Fri Jun 12 21:35:12 2020: Request 132811 was acted upon.
Transaction: Correspondence added by ralf.neuba...@wido.bv.aok.de
       Queue: PAR-Packer
     Subject: RE: [rt.cpan.org #132811] Win32: Crash a week after start
   Broken in: (no value)
    Severity: (no value)
       Owner: Nobody
  Requestors: ralf.neuba...@wido.bv.aok.de
      Status: open
 Ticket <URL: https://rt.cpan.org/Ticket/Display.html?id=132811 >


Hi.

> This is related to https://rt.cpan.org/Public/Bug/Display.html?id=101800

Yes and no. _CANARY_.txt exists and the directory will be repopulated on the 
next start of the program, so there is no problem except having to unpack the 
files again between runs of the program. My problem on the other hand is, that 
I start the program and the files are deleted while it is running. My crude 
protection scheme (locking all of the files -- 3500 files in my case, which 
only works with Windows file handles since Perl only gets the 2048 file handles 
implemented by the Windows libc) only protects the files while the program is 
running, so _CANARY_.txt is still needed (and there is a short time window at 
the start of the program, inbetween starting the unpacking and locking the 
files, where files could still vanish if you are unlucky enough to have 
cleanmgr.exe run at exactly the same time.

Using a non-temp-directory would solve both problems but carries some problems 
on its own, see original message.
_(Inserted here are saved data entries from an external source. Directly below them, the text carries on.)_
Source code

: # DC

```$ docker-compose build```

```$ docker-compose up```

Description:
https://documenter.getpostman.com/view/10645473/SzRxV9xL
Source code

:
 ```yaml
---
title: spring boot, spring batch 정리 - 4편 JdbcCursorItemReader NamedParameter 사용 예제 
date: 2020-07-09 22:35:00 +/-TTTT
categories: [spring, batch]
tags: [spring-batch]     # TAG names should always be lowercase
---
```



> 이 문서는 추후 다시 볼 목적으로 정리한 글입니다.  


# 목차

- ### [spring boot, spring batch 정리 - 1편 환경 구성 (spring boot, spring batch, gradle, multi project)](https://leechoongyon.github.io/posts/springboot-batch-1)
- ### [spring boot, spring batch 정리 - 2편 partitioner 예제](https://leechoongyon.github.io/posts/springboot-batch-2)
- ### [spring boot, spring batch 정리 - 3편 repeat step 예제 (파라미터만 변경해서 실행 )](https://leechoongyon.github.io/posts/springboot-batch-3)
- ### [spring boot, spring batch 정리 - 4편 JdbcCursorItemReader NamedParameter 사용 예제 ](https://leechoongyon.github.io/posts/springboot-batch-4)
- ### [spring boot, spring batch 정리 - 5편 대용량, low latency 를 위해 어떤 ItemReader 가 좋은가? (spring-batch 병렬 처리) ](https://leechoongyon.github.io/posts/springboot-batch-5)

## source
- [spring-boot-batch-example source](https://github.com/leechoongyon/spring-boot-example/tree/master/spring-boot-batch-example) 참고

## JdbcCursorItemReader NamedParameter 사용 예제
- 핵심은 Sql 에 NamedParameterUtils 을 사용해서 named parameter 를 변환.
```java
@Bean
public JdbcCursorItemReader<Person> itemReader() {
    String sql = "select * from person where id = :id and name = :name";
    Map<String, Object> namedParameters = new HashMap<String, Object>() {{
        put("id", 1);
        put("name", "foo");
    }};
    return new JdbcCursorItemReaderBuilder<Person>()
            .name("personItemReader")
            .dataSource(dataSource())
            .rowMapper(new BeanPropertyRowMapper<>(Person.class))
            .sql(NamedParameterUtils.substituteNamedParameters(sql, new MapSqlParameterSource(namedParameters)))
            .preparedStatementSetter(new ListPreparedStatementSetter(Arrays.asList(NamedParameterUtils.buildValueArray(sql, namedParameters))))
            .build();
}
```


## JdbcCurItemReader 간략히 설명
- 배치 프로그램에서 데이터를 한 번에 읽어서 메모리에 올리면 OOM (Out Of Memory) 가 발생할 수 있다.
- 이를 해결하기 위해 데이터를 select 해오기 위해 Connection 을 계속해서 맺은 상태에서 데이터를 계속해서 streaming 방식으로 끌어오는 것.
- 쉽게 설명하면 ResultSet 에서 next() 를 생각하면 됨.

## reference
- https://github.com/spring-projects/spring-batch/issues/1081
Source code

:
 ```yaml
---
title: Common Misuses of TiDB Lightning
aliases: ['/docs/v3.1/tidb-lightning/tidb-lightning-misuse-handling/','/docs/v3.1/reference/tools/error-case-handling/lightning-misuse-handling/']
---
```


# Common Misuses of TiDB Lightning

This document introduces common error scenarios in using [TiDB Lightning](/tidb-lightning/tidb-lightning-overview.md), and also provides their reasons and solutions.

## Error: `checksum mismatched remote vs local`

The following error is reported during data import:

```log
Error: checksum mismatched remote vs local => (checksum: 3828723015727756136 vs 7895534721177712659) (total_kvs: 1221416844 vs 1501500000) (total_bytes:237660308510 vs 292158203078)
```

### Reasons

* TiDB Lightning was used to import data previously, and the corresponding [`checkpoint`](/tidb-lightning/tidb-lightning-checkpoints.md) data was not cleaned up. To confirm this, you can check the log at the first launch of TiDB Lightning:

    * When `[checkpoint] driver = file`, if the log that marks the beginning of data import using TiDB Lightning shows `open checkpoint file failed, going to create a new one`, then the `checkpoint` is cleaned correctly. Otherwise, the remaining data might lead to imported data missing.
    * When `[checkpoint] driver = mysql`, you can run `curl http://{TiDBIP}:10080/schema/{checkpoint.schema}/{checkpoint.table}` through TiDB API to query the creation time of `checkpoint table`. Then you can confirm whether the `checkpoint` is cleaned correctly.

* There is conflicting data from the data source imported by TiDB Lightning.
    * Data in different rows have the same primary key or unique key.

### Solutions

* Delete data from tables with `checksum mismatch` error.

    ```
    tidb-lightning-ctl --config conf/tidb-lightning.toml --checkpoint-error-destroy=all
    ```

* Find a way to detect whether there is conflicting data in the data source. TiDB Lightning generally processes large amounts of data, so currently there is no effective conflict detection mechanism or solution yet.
Declaring %TEMP% to be a non-temp directory 
sounds strange. Raising the existence interval only makes it less bad, but 
doesn't solve it. Also you have to have administrator privilege for both.

I also thought about keeping the files fresh by manipulating their timestamps, 
that also doesn't really solve it, but reflects the truth that the files have 
been used very recently. The would be easy but time-consuming on startup (and 
make _CANARY_.txt obsolete). To solve the runtime problems you would have to 
spawn a parallel job to keep the files fresh every couple of hours.

In essence, the reason is the same, but I don't see a simultaneous solution for 
both aspects that doesn't require user oder administrator input.